The last possible explanation was that perhaps I had been hypnotized, since their movements seemed very new and suspicious to me. »
(Ibid)
Then
Castaneda recounts how Don Genero makes him look for his car in absurd
places: under a rock, among the bushes, until finally Castaneda falls
into a trance-like state.
Don Juan then explained to Castaneda what had happened:
« The
other day, Genaro never moved your car from the world of ordinary
people. He merely forced you to see the world like sorcerers do, and
your car wasn't in that world. Genaro wanted to soften your certainty.
His antics spoke to your body about how absurd it is to try to
understand everything. And when he flew his kite, you almost managed to
see [like a sorcerer]. You found your car, and you were in both worlds.
"But how did he force me to see the world like the sorcerers?" Castaneda asked.
"I
was with him. We both know that world. Now that we know it, all that's
needed to produce it is to use that other ring of power I told you the
sorcerers have. Genaro can do it as easily as he moves his fingers. He
kept you busy turning stones to distract your thoughts and allow your
body to see." »
(Chapter 19)
Shortly
after the publication of this book, the philosopher Sam Keen
interviewed Castaneda, and they had the following conversation about
this matter:
Keen: When you told how Don Juan and his friend Don Genero made your car disappear in broad daylight I could only scratch my head. I know that a hypnotist can create an illusion of the presence or absence of an object. Do you think you were hypnotized?
Castaneda: Perhaps, something like that. But we have to begin by realizing, as don Juan says, that there is much more to the world than we usually acknowledge. Our normal expectations about reality are created by a social consensus. We are taught how to see and understand the world.
The trick of socialization is to convince us that the descriptions we agree upon define the limits of the real world.

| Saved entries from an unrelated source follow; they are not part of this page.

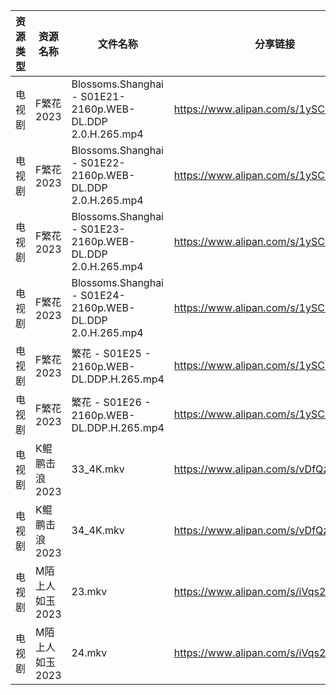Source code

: | 资源类型 | 资源名称       | 文件名称                                                       | 分享链接                                 | 更新时间                |
| ---- | ---------- | ---------------------------------------------------------- | ------------------------------------ | ------------------- |
| 电视剧  | F繁花2023    | Blossoms.Shanghai - S01E21- 2160p.WEB-DL.DDP 2.0.H.265.mp4 | https://www.alipan.com/s/1ySCmMzW5aJ | 2024-01-08 00:05:08 |
| 电视剧  | F繁花2023    | Blossoms.Shanghai - S01E22- 2160p.WEB-DL.DDP 2.0.H.265.mp4 | https://www.alipan.com/s/1ySCmMzW5aJ | 2024-01-08 00:05:07 |
| 电视剧  | F繁花2023    | Blossoms.Shanghai - S01E23- 2160p.WEB-DL.DDP 2.0.H.265.mp4 | https://www.alipan.com/s/1ySCmMzW5aJ | 2024-01-08 00:05:07 |
| 电视剧  | F繁花2023    | Blossoms.Shanghai - S01E24- 2160p.WEB-DL.DDP 2.0.H.265.mp4 | https://www.alipan.com/s/1ySCmMzW5aJ | 2024-01-08 00:05:07 |
| 电视剧  | F繁花2023    | 繁花 - S01E25 - 2160p.WEB-DL.DDP.H.265.mp4                   | https://www.alipan.com/s/1ySCmMzW5aJ | 2024-01-08 00:05:06 |
| 电视剧  | F繁花2023    | 繁花 - S01E26 - 2160p.WEB-DL.DDP.H.265.mp4                   | https://www.alipan.com/s/1ySCmMzW5aJ | 2024-01-08 00:05:06 |
| 电视剧  | K鲲鹏击浪2023  | 33_4K.mkv                                                  | https://www.alipan.com/s/vDfQzHpYmYD | 2024-01-08 00:05:13 |
| 电视剧  | K鲲鹏击浪2023  | 34_4K.mkv                                                  | https://www.alipan.com/s/vDfQzHpYmYD | 2024-01-08 00:05:12 |
| 电视剧  | M陌上人如玉2023 | 23.mkv                                                     | https://www.alipan.com/s/iVqs2tgmvTd | 2024-01-08 00:05:17 |
| 电视剧  | M陌上人如玉2023 | 24.mkv                                                     | https://www.alipan.com/s/iVqs2tgmvTd | 2024-01-08 00:05:17 |
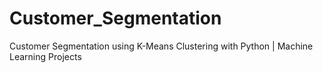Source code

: #  Customer_Segmentation
 Customer Segmentation using K-Means Clustering with Python | Machine Learning Projects
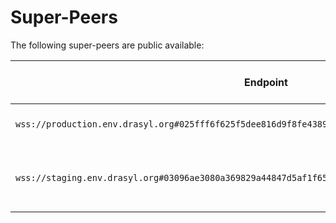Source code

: # Super-Peers

The following super-peers are public available:

| **Endpoint**                                                                                         | **Used drasyl version**                                                                                                                                  |
|------------------------------------------------------------------------------------------------------|----------------------------------------------------------------------------------------------------------------------------------------------------------|
| `wss://production.env.drasyl.org#025fff6f625f5dee816d9f8fe43895479aecfda187cb6a3330894a07e698bc5bd8` | Latest stable [release](https://github.com/drasyl-overlay/drasyl/releases)                                                                               |
| `wss://staging.env.drasyl.org#03096ae3080a369829a44847d5af1f652bef3f9921e9e1bbad64970babe6d3c502`    | Latest [successful master branch build](https://git.informatik.uni-hamburg.de/sane-public/drasyl/-/pipelines?page=1&scope=all&ref=master&status=success) |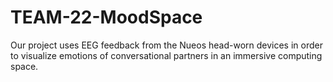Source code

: # TEAM-22-MoodSpace

Our project uses EEG feedback from the Nueos head-worn devices in order to visualize emotions of conversational partners in an immersive computing space. 
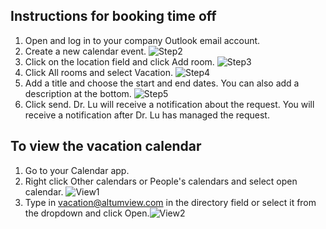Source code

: ## Instructions for booking time off

 1. Open and log in to your company Outlook email account.
 2. Create a new calendar event. ![Step2](img/Step_1_2.png)
 3. Click on the location field and click Add room. ![Step3](img/Step_2.png)
 4. Click All rooms and select Vacation. ![Step4](img/Step_3_2.png)
 5. Add a title and choose the start and end dates. You can also add a description at the bottom. ![Step5](img/Step_4_2.png)
 6. Click send. Dr. Lu will receive a notification about the request. You will receive a notification after Dr. Lu has managed the request. 
 
## To view the vacation calendar
 1. Go to your Calendar app.
 2. Right click Other calendars or People's calendars and select open calendar. ![View1](img/View1.png)
 3. Type in vacation@altumview.com in the directory field or select it from the dropdown and click Open.![View2](img/View2.png)

 


<!--stackedit_data:
eyJoaXN0b3J5IjpbLTEyMjI5Mjk3MjZdfQ==
-->
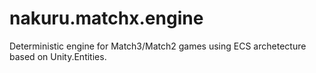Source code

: # nakuru.matchx.engine
Deterministic engine for Match3/Match2 games using ECS archetecture based on Unity.Entities.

What we call reality is only one way of seeing the world, a way that is supported by a social consensus.
Keen: Then a sorcerer, like a hypnotist, creates an alternative world by building up different expectations and manipulating cues to produce a social consensus.
Castaneda: Exactly.
OBSERVATIONS
Theosophical
instructors explained that ancient sorcerers were able to hypnotize
people without their knowledge and thus make them believe that they were
experiencing whatever those sorcerers wanted: that they were
transforming into animals, or that things were disappearing and
appearing in front of them, etc.
But Don Juan gave another explanation, saying that Don Genaro forced Castaneda to see the world as sorcerers do, which I interpret as Genaro transferring Castaneda's consciousness to another reality.
But esotericism explains that the only other reality that resembles the physical world is the
densest subplane of the astral plane. However, Castaneda would have
continued to see his car there, because that subplane is the mold of the
physical world, and therefore what appears in the physical world also
appears in that subplane.
Therefore,
Don Juan's answer is incorrect, and if that story is true, the most
tangible explanation is that Castaneda was indeed hypnotized, although I suspect that this story was actually invented by that writer.